Second, and more important, it is definitely not true that more capital for everyone is always a good thing. The point of the financial system is to allocate capital to its most productive uses. The housing bubble, if nothing else, should have convinced us of that point. There are plenty of startups that are are risky and should face a high cost of capital; there are plenty of others that have no business raising money at all. (Think back to the Internet bubble, for example.) Making it easier for such companies to raise money is a bad thing, not a good thing. From a public policy perspective, making it easier for small companies to dodge reporting requirements and thereby raise money from gullible investors is no better than raising taxes and having the government loan the proceeds to small companies with political connections: in either case, you’re mucking around with the ordinary process of capital allocation.
Two more points on this topic: Relaxed reporting requirements can actually be bad for good companies. Good companies benefit from tougher disclosures because it makes it possible for them to differentiate themselves from bad companies. The effect of the JOBS Act will be to divert capital from good companies to bad companies, since investors will find it harder to tell the difference. (Or, in a best-case scenario, good companies will voluntarily comply with the old requirements in order to differentiate themselves—in which case the JOBS Act will have done nothing.)
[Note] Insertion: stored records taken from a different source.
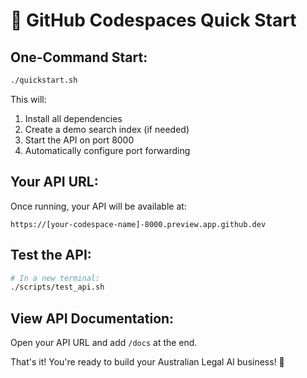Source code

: # 🚀 GitHub Codespaces Quick Start

## One-Command Start:
```bash
./quickstart.sh
```

This will:
1. Install all dependencies
2. Create a demo search index (if needed)
3. Start the API on port 8000
4. Automatically configure port forwarding

## Your API URL:
Once running, your API will be available at:
```
https://[your-codespace-name]-8000.preview.app.github.dev
```

## Test the API:
```bash
# In a new terminal:
./scripts/test_api.sh
```

## View API Documentation:
Open your API URL and add `/docs` at the end.

That's it! You're ready to build your Australian Legal AI business! 🎉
In addition, the JOBS Act has reporting standards precisely backward. If you’re going to have different standards for large and small companies, the requirements for small companies should be higher. One theory of securities markets is that regulation is unnecessary because market participants will police issuers—basically by studying them very carefully. I have doubts about this theory, but it is certainly more true for large companies, which get tons of attention from institutional investors, than for small ones. Sure, if you don’t require independent audits, you could have fraud in any size company. But you are probably going to find it in a big company simply because so many more people will be looking at it more closely.
It is possible that, on balance, our current system includes too many regulations. I don’t think so—because it is precisely those regulations that encourage broad participation in the markets, which is what lowers the cost of capital for everyone—but that’s a plausible argument. But less regulation does not automatically mean provide more capital for investment—nor is more capital for small companies always a good thing.